Я повторил мой вопрос, прибавив: Кокорева – писателя, сотрудника «Москвитянина».

– В таком случае я к вашим услугам; не угодно ли вам войти в мою комнату, – продолжал он, заметно смутившись. Я повиновался. Комната, в которую я вошел, освещалась двумя окнами: стул, столик, заваленный бумагами, кроватка, из-под которой выглядывали книги и журналы; рядом с чернилами – бутылка на столе, исправляющая должность отсутствующего подсвечника, – вот все, что я нашел в мастерской художника, в которой столько передумано, перечувствовано, художнически воспроизведено… Как много людей, бесплодно обременяющих землю своим жалким существованием, располагают богатыми средствами, не зная ни цены, ни прямого назначения их… а он, это благородное существо, возвысившееся над опытом, который возрастил его, и силою крепкого самостоятельного ума, и прекрасными, хотя тревожными стремлениями сердца!.. Мать – кухарка, отец – слабый, больной старик, не покидающий постели (вольноотпущенный), брат – извозчик… И не пасть, и самоотверженно, твердо нести крест свой, и гордо торжествовать в борьбе с подвигом жизни – какое веское, многоценное слово оставил он на память о себе быту, среди которого вырос! Автор «Саввушки» не скоро умрет, принадлежа истории литературы.
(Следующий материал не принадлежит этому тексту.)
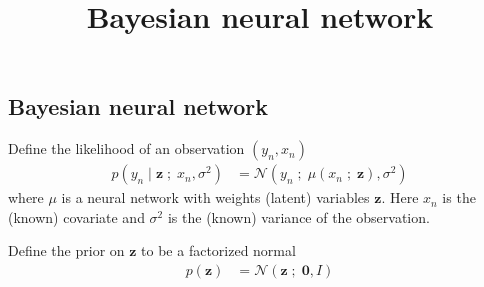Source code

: \title{Bayesian neural network}

\subsection{Bayesian neural network}

Define the likelihood of an observation $(y_n, x_n)$
\begin{align*}
  p(y_n \mid \mathbf{z} \;;\; x_n, \sigma^2)
  &=
  \mathcal{N}(y_n \;;\; \mu(x_n\;;\;\mathbf{z}), \sigma^2)
\end{align*}
where $\mu$ is a neural network with weights (latent) variables
$\mathbf{z}$. Here $x_n$ is the (known) covariate and $\sigma^2$ is the
(known) variance of the observation.

Define the prior on $\mathbf{z}$ to be a factorized normal
\begin{align*}
  p(\mathbf{z})
  &=
  \mathcal{N}(\mathbf{z} \;;\; \mathbf{0}, I)
\end{align*}

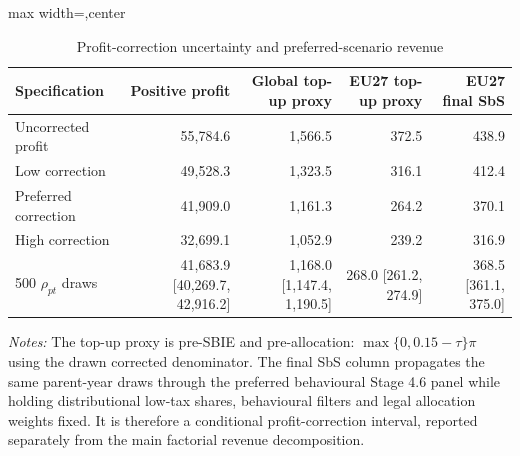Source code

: \begin{table}[H]
\centering
\footnotesize
\setlength{\tabcolsep}{3pt}
\caption{Profit-correction uncertainty and preferred-scenario revenue}
\label{tab:profit_correction_revenue_sensitivity}
\begin{adjustbox}{max width=\textwidth,center}
\begin{tabular}{@{}lrrrr@{}}
\toprule
Specification & Positive profit & Global top-up proxy & EU27 top-up proxy & EU27 final SbS \\
\midrule
Uncorrected profit & 55,784.6 & 1,566.5 & 372.5 & 438.9 \\
Low correction & 49,528.3 & 1,323.5 & 316.1 & 412.4 \\
Preferred correction & 41,909.0 & 1,161.3 & 264.2 & 370.1 \\
High correction & 32,699.1 & 1,052.9 & 239.2 & 316.9 \\
500 $\rho_{pt}$ draws & 41,683.9 [40,269.7, 42,916.2] & 1,168.0 [1,147.4, 1,190.5] & 268.0 [261.2, 274.9] & 368.5 [361.1, 375.0] \\
\bottomrule
\end{tabular}
\end{adjustbox}

\vspace{0.35em}
\noindent\begin{minipage}{\textwidth}
\footnotesize\raggedright\textit{Notes:} The top-up proxy is pre-SBIE and pre-allocation: $\max\{0,0.15-\tau\}\pi$ using the drawn corrected denominator. The final SbS column propagates the same parent-year draws through the preferred behavioural Stage 4.6 panel while holding distributional low-tax shares, behavioural filters and legal allocation weights fixed. It is therefore a conditional profit-correction interval, reported separately from the main factorial revenue decomposition.
\end{minipage}
\end{table}
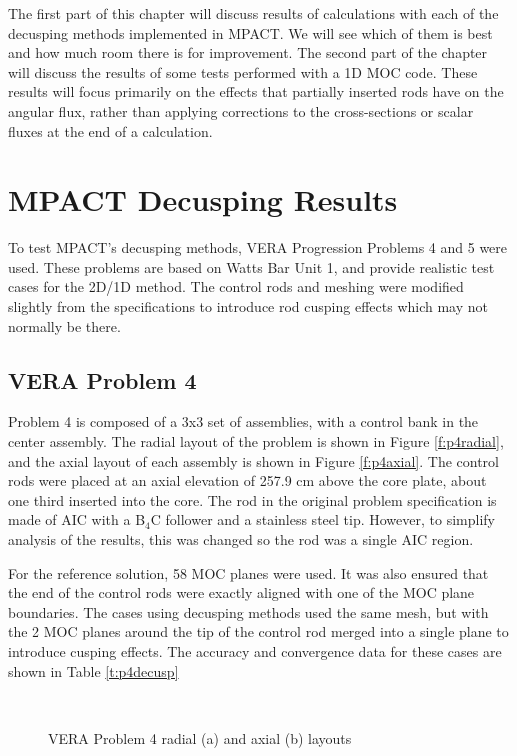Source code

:The first part of this chapter will discuss results of calculations with each of the decusping methods implemented in MPACT.  We will see which of them is best and how much room there is for improvement.  The second part of the chapter will discuss the results of some tests performed with a 1D MOC code.  These results will focus primarily on the effects that partially inserted rods have on the angular flux, rather than applying corrections to the cross-sections or scalar fluxes at the end of a calculation.

\section{MPACT Decusping Results}

To test MPACT's decusping methods, VERA Progression Problems 4 and 5 \cite{VERAProgressionProblems} were used.  These problems are based on Watts Bar Unit 1, and provide realistic test cases for the 2D/1D method.  The control rods and meshing were modified slightly from the specifications to introduce rod cusping effects which may not normally be there.

\subsection{VERA Problem 4}

Problem 4 is composed of a 3x3 set of assemblies, with a control bank in the center assembly.  The radial layout of the problem is shown in Figure \ref{f:p4radial}, and the axial layout of each assembly is shown in Figure \ref{f:p4axial}.  The control rods were placed at an axial elevation of 257.9 cm above the core plate, about one third inserted into the core.  The rod in the original problem specification is made of AIC with a B$_4$C follower and a stainless steel tip.  However, to simplify analysis of the results, this was changed so the rod was a single AIC region.

For the reference solution, 58 MOC planes were used.  It was also ensured that the end of the control rods were exactly aligned with one of the MOC plane boundaries.  The cases using decusping methods used the same mesh, but with the 2 MOC planes around the tip of the control rod merged into a single plane to introduce cusping effects.  The accuracy and convergence data for these cases are shown in Table \ref{t:p4decusp}

\begin{figure}[h]\label{f:p4layout}
\centering
{}
~
\caption{VERA Problem 4 radial (a) and axial (b) layouts}\label{f:p4}
\end{figure}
Он гордо отверг многие выгоды жизни, чтобы только сохраниться, и вся жизнь его представляет трогательное служение искусству, следовательно и обществу.

Одно меня неприятно поразило в нем: он стыдился своего положения, он не был рад посещению незнакомца, речь его была неискренняя, он был в большом смущении, и мне было досадно за него.
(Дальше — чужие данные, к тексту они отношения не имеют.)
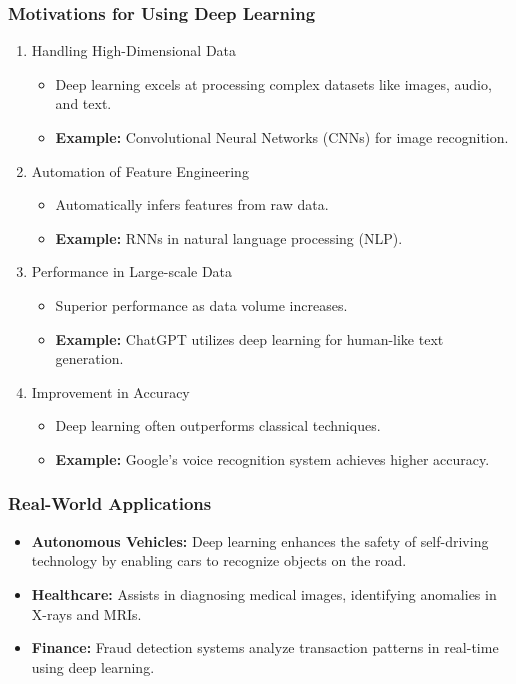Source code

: \documentclass[aspectratio=169]{beamer}
\begin{document}
\begin{frame}[fragile]
    \frametitle{Motivations for Using Deep Learning}
    \begin{enumerate}
        \item Handling High-Dimensional Data
        \begin{itemize}
            \item Deep learning excels at processing complex datasets like images, audio, and text.
            \item \textbf{Example:} Convolutional Neural Networks (CNNs) for image recognition.
        \end{itemize}
        
        \item Automation of Feature Engineering
        \begin{itemize}
            \item Automatically infers features from raw data.
            \item \textbf{Example:} RNNs in natural language processing (NLP).
        \end{itemize}
        
        \item Performance in Large-scale Data
        \begin{itemize}
            \item Superior performance as data volume increases.
            \item \textbf{Example:} ChatGPT utilizes deep learning for human-like text generation.
        \end{itemize}
        
        \item Improvement in Accuracy
        \begin{itemize}
            \item Deep learning often outperforms classical techniques.
            \item \textbf{Example:} Google’s voice recognition system achieves higher accuracy.
        \end{itemize}
    \end{enumerate}
\end{frame}

\begin{frame}[fragile]
    \frametitle{Real-World Applications}
    \begin{itemize}
        \item \textbf{Autonomous Vehicles:} 
            Deep learning enhances the safety of self-driving technology by enabling cars to recognize objects on the road.
        \item \textbf{Healthcare:} 
            Assists in diagnosing medical images, identifying anomalies in X-rays and MRIs.
        \item \textbf{Finance:} 
            Fraud detection systems analyze transaction patterns in real-time using deep learning.
    \end{itemize}
\end{frame}
\end{document}
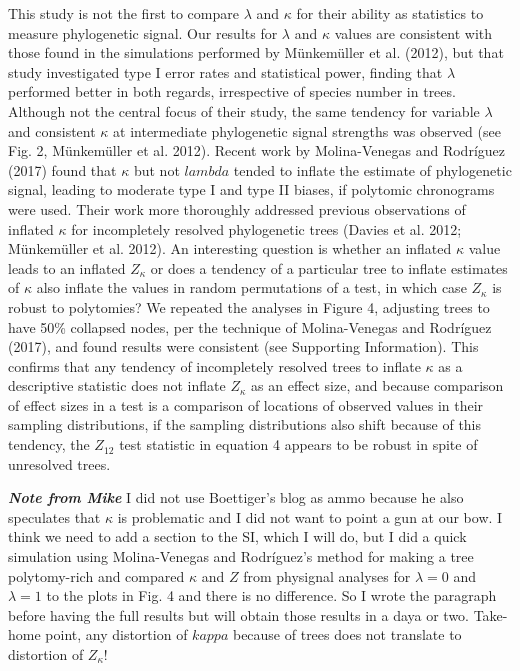 \documentclass[]{article}
\begin{document}
This study is not the first to compare \(\lambda\) and \(\kappa\) for
their ability as statistics to measure phylogenetic signal. Our results
for \(\lambda\) and \(\kappa\) values are consistent with those found in
the simulations performed by Münkemüller et al. (2012), but that study
investigated type I error rates and statistical power, finding that
\(\lambda\) performed better in both regards, irrespective of species
number in trees. Although not the central focus of their study, the same
tendency for variable \(\lambda\) and consistent \(\kappa\) at
intermediate phylogenetic signal strengths was observed (see Fig. 2,
Münkemüller et al. 2012). Recent work by Molina-Venegas and Rodríguez
(2017) found that \(\kappa\) but not \(lambda\) tended to inflate the
estimate of phylogenetic signal, leading to moderate type I and type II
biases, if polytomic chronograms were used. Their work more thoroughly
addressed previous observations of inflated \(\kappa\) for incompletely
resolved phylogenetic trees (Davies et al. 2012; Münkemüller et al.
2012). An interesting question is whether an inflated \(\kappa\) value
leads to an inflated \(Z_\kappa\) or does a tendency of a particular
tree to inflate estimates of \(\kappa\) also inflate the values in
random permutations of a test, in which case \(Z_\kappa\) is robust to
polytomies? We repeated the analyses in Figure 4, adjusting trees to
have 50\% collapsed nodes, per the technique of Molina-Venegas and
Rodríguez (2017), and found results were consistent (see Supporting
Information). This confirms that any tendency of incompletely resolved
trees to inflate \(\kappa\) as a descriptive statistic does not inflate
\(Z_\kappa\) as an effect size, and because comparison of effect sizes
in a test is a comparison of locations of observed values in their
sampling distributions, if the sampling distributions also shift because
of this tendency, the \(Z_{12}\) test statistic in equation 4 appears to
be robust in spite of unresolved trees. \hfill\break  

\textbf{\emph{Note from Mike}} I did not use Boettiger's blog as ammo
because he also speculates that \(\kappa\) is problematic and I did not
want to point a gun at our bow. I think we need to add a section to the
SI, which I will do, but I did a quick simulation using Molina-Venegas
and Rodríguez's method for making a tree polytomy-rich and compared
\(\kappa\) and \(Z\) from physignal analyses for \(\lambda = 0\) and
\(\lambda = 1\) to the plots in Fig. 4 and there is no difference. So I
wrote the paragraph before having the full results but will obtain those
results in a daya or two. Take-home point, any distortion of \(kappa\)
because of trees does not translate to distortion of \(Z_{\kappa}\)!
\hfill\break
\end{document}
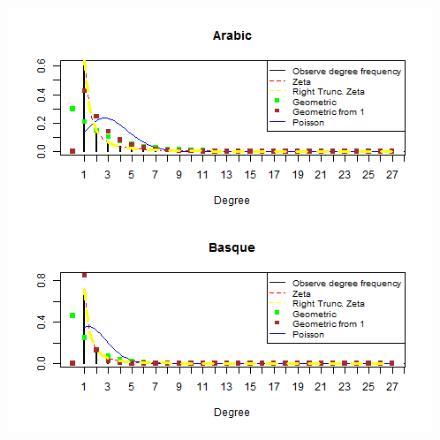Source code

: \documentclass[paper=a4, fontsize=11pt]{scrartcl} %
\theoremstyle{plain}
\begin{document}
\begin{figure}[!htbp] %
   \centering
   \includegraphics[width=15cm,height=27cm]{General_1} %
  
\end{figure}
\end{document}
Я встречался с ним еще несколько раз. Не могу забыть одной из этих встреч. Редактор издания, для которого он постоянно трудился, уезжая за границу, поручил ему заведование редакцией и дал более 50-ти руб. сер. С какой восторженной радостью летел он домой! Видно, давно, очень давно не видал он такой суммы!

Последняя встреча испугала меня: пламя таланта, сосредоточенное, безысходное страдание пожирали нежную организацию: он угасал заметно. Труды огромные истощали все его силы, убивали здоровье – и за все его не вознаграждали даже, как поденщика! Люди промышленные пользовались его страстию к литературе и крайностью положения;

А между тем мы знаем, мы читаем, в Москве каждый талант, каждое предприятие, основанное на истинной пользе, найдут благородное сочувствие, привет. Приведем по этому случаю слова одного из важнейших московских ученых, г. Погодина: «Молодые люди, желающие трудиться на поприще науки! Сносите терпеливо все неудачи, не охлаждайтесь никакими отказами, не приходите в отчаяние от препятствий… А вы, от которых зависит… Но лучше я обращусь к себе, ибо я сам занял подобное место… Я произношу здесь обет – содействовать всеми силами ученым предначертаниям, возбуждать их к общеполезной деятельности искренними советами, ободрять их ласковыми приемами, оживлять приятными надеждами в начале, доставлять нужную помощь в продолжении, употреблять все зависящие от меня средства пред начальством и публикою при окончании их трудов, чтобы делались эти труды известными, доставляя им честь и выгоду» – и пр. и проч. («Москвитянин», № 4, за 1855 г., стр. 88.). Вероятно, подобные надежды и обещания поддерживали и Кокорева.